Daily Traders Edge

Market Volatility and You

October 26
14:38 2017

Volatility is a tricky concept in the markets. Investors are constantly looking at how much markets are fluctuating to gauge where investor sentiment stands as a gauge for complacency, fear, or greed. In terms of predicting the end of a bull market, volatility gives us mixed signals. In this piece I wrote for Bloomberg I look into the historical track record to see if there are any relationship market volatility and previous market peaks.


Last week the S&P 500 Index fell almost 2 percent over the course of a couple of days. Losses are a normal part of the equity markets, but you could forgive investors for assuming this was a substantial pullback given that market volatility has been nonexistent for more than a year. You have to go all the way back to late June of 2016 for the last drop of 5 percent or more. The last double-digit drawdown for the S&P 500 occurred in early 2016.

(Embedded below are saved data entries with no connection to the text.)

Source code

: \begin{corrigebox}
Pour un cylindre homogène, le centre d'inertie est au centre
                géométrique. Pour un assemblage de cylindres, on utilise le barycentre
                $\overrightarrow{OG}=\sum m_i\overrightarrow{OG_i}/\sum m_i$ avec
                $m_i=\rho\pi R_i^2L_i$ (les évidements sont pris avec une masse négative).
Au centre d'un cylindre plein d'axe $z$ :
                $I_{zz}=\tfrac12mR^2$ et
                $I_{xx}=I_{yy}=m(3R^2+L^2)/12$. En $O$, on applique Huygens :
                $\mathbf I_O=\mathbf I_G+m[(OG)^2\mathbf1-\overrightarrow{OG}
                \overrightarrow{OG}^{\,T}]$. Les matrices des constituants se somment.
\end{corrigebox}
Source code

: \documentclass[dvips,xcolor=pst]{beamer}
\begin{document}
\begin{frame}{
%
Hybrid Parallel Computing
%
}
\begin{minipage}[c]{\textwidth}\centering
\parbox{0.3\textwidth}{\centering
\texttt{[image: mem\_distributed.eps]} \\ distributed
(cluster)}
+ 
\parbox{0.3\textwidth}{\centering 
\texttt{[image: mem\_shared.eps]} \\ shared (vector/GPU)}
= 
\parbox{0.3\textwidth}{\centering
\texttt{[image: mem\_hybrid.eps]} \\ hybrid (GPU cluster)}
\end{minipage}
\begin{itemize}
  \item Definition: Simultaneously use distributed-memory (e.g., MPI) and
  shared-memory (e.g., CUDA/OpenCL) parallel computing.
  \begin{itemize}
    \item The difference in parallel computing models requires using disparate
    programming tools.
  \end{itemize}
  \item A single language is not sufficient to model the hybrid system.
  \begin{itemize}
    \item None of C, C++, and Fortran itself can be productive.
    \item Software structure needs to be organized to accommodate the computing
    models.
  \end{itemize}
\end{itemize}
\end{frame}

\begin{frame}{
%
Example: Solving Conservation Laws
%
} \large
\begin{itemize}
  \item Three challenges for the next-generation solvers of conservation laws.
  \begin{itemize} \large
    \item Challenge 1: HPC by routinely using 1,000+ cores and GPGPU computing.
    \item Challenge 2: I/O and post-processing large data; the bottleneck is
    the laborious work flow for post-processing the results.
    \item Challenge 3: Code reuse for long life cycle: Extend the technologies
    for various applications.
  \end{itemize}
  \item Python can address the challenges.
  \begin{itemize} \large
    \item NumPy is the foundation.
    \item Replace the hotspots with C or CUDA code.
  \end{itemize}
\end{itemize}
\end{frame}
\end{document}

Not only have the losses been relatively shallow, but since the beginning of 2015, volatility has been about one-third lower than its long-term average going back to 1928. Plenty of investors are wondering if this is the calm before the storm. It’s quite possible that a storm in the financial markets is fast approaching, yet history tells us that the calm typically lasts much longer than the storm and using volatility is not a foolproof way to predict a coming bear market.